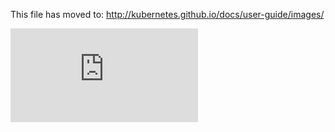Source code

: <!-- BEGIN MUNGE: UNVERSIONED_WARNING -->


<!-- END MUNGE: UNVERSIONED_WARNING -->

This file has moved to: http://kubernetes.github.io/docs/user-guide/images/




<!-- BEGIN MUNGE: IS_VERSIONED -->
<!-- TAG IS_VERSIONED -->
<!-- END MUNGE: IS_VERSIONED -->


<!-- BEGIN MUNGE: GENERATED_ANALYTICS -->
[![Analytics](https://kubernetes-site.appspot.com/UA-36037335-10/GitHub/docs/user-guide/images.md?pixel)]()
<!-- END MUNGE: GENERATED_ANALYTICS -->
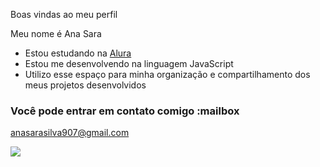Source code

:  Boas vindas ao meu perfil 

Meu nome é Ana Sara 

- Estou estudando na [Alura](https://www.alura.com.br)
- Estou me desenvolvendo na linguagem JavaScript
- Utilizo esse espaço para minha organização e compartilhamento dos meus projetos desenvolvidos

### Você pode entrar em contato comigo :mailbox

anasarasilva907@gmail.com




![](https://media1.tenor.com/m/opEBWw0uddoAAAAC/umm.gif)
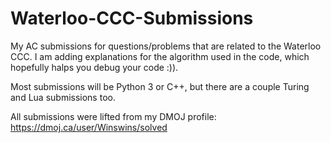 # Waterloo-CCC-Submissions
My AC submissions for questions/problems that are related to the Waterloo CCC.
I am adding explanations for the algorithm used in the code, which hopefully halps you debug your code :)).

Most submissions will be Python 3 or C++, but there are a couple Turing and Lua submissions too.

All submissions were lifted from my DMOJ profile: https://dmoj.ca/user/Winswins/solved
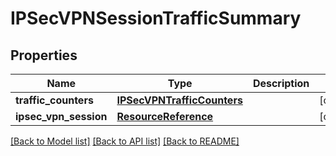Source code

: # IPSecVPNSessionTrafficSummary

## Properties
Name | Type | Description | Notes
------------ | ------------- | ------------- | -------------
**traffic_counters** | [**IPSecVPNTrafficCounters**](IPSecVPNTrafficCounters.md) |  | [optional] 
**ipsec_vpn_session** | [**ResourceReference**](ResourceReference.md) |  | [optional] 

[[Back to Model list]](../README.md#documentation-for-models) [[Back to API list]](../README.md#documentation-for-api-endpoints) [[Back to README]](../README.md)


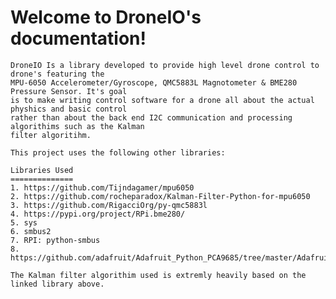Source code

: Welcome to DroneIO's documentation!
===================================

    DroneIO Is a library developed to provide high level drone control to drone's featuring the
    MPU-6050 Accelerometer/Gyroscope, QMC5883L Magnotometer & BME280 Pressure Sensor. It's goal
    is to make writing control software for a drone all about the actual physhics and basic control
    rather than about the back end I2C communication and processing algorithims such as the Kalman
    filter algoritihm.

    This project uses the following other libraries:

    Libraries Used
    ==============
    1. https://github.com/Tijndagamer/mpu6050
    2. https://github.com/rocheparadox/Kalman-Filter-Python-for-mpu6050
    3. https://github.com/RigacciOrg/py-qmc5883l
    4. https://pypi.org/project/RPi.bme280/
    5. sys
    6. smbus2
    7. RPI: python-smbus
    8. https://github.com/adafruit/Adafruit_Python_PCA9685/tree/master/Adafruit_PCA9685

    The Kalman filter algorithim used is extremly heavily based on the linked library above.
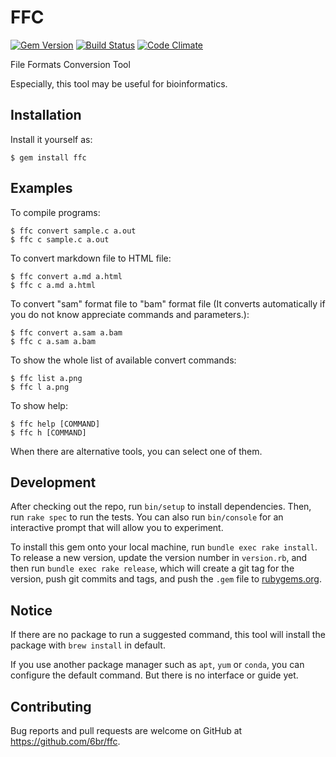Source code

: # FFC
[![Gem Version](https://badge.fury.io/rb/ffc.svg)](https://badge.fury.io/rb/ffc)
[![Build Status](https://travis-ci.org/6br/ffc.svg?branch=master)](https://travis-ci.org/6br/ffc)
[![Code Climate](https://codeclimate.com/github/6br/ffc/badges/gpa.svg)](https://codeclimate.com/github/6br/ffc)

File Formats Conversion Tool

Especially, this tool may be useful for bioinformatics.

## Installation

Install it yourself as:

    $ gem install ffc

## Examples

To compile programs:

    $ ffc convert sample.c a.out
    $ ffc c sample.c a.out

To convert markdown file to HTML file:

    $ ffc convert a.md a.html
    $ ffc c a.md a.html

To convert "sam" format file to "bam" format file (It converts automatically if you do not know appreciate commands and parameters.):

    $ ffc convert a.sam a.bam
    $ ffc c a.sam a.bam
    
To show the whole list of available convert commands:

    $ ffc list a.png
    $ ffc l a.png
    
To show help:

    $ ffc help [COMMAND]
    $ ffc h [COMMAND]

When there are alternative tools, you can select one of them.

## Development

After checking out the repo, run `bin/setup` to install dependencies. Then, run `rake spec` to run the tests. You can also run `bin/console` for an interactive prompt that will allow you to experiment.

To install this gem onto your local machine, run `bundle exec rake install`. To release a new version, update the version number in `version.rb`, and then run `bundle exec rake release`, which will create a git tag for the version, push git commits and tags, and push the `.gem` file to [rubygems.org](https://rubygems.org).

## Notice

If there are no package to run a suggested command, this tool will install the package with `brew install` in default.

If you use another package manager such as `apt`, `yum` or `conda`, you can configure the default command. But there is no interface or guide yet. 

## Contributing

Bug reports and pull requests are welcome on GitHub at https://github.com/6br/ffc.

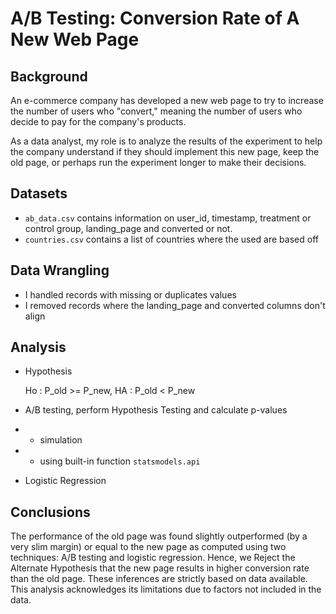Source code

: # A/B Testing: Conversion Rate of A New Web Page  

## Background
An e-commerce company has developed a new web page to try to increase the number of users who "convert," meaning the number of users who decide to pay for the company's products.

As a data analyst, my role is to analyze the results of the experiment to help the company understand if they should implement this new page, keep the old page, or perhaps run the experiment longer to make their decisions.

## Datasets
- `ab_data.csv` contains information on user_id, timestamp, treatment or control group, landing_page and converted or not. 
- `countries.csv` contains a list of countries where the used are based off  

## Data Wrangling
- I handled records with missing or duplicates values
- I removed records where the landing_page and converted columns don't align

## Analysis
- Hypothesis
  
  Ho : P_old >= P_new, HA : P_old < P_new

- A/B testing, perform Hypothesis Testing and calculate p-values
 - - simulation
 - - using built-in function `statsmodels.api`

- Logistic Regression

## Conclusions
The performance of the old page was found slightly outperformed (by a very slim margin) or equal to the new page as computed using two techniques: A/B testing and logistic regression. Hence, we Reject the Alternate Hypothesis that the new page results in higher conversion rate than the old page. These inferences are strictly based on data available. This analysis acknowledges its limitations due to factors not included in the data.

Task to carry out
Pictures aside, repeat exactly every line from the top of the listing above through the line bearing "- Estou estudando", inclusive.

Answer to this task
Source code

: <!-- BEGIN MUNGE: UNVERSIONED_WARNING -->


<!-- END MUNGE: UNVERSIONED_WARNING -->

This file has moved to: http://kubernetes.github.io/docs/user-guide/images/




<!-- BEGIN MUNGE: IS_VERSIONED -->
<!-- TAG IS_VERSIONED -->
<!-- END MUNGE: IS_VERSIONED -->


<!-- BEGIN MUNGE: GENERATED_ANALYTICS -->
[![Analytics](https://kubernetes-site.appspot.com/UA-36037335-10/GitHub/docs/user-guide/images.md?pixel)]()
<!-- END MUNGE: GENERATED_ANALYTICS -->
Source code

:  Boas vindas ao meu perfil 

Meu nome é Ana Sara 

- Estou estudando na [Alura](https://www.alura.com.br)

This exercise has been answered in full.